▸ **Exercise details**: The response should contain every record, reproduced exactly.

Dataset entries
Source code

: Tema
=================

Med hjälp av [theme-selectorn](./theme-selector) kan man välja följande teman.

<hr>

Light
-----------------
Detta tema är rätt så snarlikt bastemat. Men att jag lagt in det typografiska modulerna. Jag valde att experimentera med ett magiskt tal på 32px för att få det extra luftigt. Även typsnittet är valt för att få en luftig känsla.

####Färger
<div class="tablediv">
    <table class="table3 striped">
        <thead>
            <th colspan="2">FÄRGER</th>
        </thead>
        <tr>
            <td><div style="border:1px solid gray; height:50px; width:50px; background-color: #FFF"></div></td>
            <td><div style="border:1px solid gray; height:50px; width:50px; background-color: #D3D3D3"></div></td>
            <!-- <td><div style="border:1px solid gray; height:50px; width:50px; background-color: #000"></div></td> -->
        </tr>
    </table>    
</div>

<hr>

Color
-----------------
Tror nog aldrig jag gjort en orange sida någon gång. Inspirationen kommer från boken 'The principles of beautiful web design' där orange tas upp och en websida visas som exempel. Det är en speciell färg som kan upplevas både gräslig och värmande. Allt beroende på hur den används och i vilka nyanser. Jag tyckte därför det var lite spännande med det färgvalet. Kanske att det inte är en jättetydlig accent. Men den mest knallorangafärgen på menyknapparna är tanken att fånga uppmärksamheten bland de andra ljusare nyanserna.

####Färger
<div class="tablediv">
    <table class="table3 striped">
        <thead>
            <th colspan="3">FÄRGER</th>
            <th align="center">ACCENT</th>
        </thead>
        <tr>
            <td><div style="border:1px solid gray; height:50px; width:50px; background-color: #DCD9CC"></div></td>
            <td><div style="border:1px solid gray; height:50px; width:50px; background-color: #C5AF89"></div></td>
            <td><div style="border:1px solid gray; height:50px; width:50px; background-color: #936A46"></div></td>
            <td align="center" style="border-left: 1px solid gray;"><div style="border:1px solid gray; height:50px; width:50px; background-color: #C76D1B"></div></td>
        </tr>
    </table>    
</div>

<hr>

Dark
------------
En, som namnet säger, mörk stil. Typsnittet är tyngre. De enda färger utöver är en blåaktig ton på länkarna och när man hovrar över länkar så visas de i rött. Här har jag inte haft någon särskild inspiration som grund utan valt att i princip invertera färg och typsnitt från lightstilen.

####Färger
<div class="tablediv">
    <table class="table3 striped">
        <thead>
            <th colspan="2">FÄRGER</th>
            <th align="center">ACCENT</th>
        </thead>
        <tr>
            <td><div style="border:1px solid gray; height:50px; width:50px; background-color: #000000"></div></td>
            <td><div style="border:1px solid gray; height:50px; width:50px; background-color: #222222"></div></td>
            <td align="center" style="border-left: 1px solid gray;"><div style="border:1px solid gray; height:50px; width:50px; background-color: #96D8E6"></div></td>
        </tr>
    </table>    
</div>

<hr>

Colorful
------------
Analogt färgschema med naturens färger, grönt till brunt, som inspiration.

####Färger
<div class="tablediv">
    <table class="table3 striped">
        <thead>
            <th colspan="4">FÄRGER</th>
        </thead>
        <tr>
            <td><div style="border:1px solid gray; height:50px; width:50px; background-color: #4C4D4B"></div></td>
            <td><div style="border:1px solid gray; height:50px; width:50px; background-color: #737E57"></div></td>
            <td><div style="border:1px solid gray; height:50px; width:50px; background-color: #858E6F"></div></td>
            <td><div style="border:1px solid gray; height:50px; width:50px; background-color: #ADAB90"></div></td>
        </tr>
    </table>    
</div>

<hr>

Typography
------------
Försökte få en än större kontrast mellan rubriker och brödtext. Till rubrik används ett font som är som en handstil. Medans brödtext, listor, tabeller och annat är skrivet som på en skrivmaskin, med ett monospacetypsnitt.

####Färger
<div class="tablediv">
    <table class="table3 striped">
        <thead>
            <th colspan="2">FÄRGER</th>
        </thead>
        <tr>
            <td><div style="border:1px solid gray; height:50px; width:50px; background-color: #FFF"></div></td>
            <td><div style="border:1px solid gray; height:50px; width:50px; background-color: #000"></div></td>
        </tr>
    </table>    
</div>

▸ **Output of the exercise**:
Source code

: Tema
=================

Med hjälp av [theme-selectorn](./theme-selector) kan man välja följande teman.

<hr>

Light
-----------------
Detta tema är rätt så snarlikt bastemat. Men att jag lagt in det typografiska modulerna. Jag valde att experimentera med ett magiskt tal på 32px för att få det extra luftigt. Även typsnittet är valt för att få en luftig känsla.

####Färger
<div class="tablediv">
    <table class="table3 striped">
        <thead>
            <th colspan="2">FÄRGER</th>
        </thead>
        <tr>
            <td><div style="border:1px solid gray; height:50px; width:50px; background-color: #FFF"></div></td>
            <td><div style="border:1px solid gray; height:50px; width:50px; background-color: #D3D3D3"></div></td>
            <!-- <td><div style="border:1px solid gray; height:50px; width:50px; background-color: #000"></div></td> -->
        </tr>
    </table>    
</div>

<hr>

Color
-----------------
Tror nog aldrig jag gjort en orange sida någon gång. Inspirationen kommer från boken 'The principles of beautiful web design' där orange tas upp och en websida visas som exempel. Det är en speciell färg som kan upplevas både gräslig och värmande. Allt beroende på hur den används och i vilka nyanser. Jag tyckte därför det var lite spännande med det färgvalet. Kanske att det inte är en jättetydlig accent. Men den mest knallorangafärgen på menyknapparna är tanken att fånga uppmärksamheten bland de andra ljusare nyanserna.

####Färger
<div class="tablediv">
    <table class="table3 striped">
        <thead>
            <th colspan="3">FÄRGER</th>
            <th align="center">ACCENT</th>
        </thead>
        <tr>
            <td><div style="border:1px solid gray; height:50px; width:50px; background-color: #DCD9CC"></div></td>
            <td><div style="border:1px solid gray; height:50px; width:50px; background-color: #C5AF89"></div></td>
            <td><div style="border:1px solid gray; height:50px; width:50px; background-color: #936A46"></div></td>
            <td align="center" style="border-left: 1px solid gray;"><div style="border:1px solid gray; height:50px; width:50px; background-color: #C76D1B"></div></td>
        </tr>
    </table>    
</div>

<hr>

Dark
------------
En, som namnet säger, mörk stil. Typsnittet är tyngre. De enda färger utöver är en blåaktig ton på länkarna och när man hovrar över länkar så visas de i rött. Här har jag inte haft någon särskild inspiration som grund utan valt att i princip invertera färg och typsnitt från lightstilen.

####Färger
<div class="tablediv">
    <table class="table3 striped">
        <thead>
            <th colspan="2">FÄRGER</th>
            <th align="center">ACCENT</th>
        </thead>
        <tr>
            <td><div style="border:1px solid gray; height:50px; width:50px; background-color: #000000"></div></td>
            <td><div style="border:1px solid gray; height:50px; width:50px; background-color: #222222"></div></td>
            <td align="center" style="border-left: 1px solid gray;"><div style="border:1px solid gray; height:50px; width:50px; background-color: #96D8E6"></div></td>
        </tr>
    </table>    
</div>

<hr>

Colorful
------------
Analogt färgschema med naturens färger, grönt till brunt, som inspiration.

####Färger
<div class="tablediv">
    <table class="table3 striped">
        <thead>
            <th colspan="4">FÄRGER</th>
        </thead>
        <tr>
            <td><div style="border:1px solid gray; height:50px; width:50px; background-color: #4C4D4B"></div></td>
            <td><div style="border:1px solid gray; height:50px; width:50px; background-color: #737E57"></div></td>
            <td><div style="border:1px solid gray; height:50px; width:50px; background-color: #858E6F"></div></td>
            <td><div style="border:1px solid gray; height:50px; width:50px; background-color: #ADAB90"></div></td>
        </tr>
    </table>    
</div>

<hr>

Typography
------------
Försökte få en än större kontrast mellan rubriker och brödtext. Till rubrik används ett font som är som en handstil. Medans brödtext, listor, tabeller och annat är skrivet som på en skrivmaskin, med ett monospacetypsnitt.

####Färger
<div class="tablediv">
    <table class="table3 striped">
        <thead>
            <th colspan="2">FÄRGER</th>
        </thead>
        <tr>
            <td><div style="border:1px solid gray; height:50px; width:50px; background-color: #FFF"></div></td>
            <td><div style="border:1px solid gray; height:50px; width:50px; background-color: #000"></div></td>
        </tr>
    </table>    
</div>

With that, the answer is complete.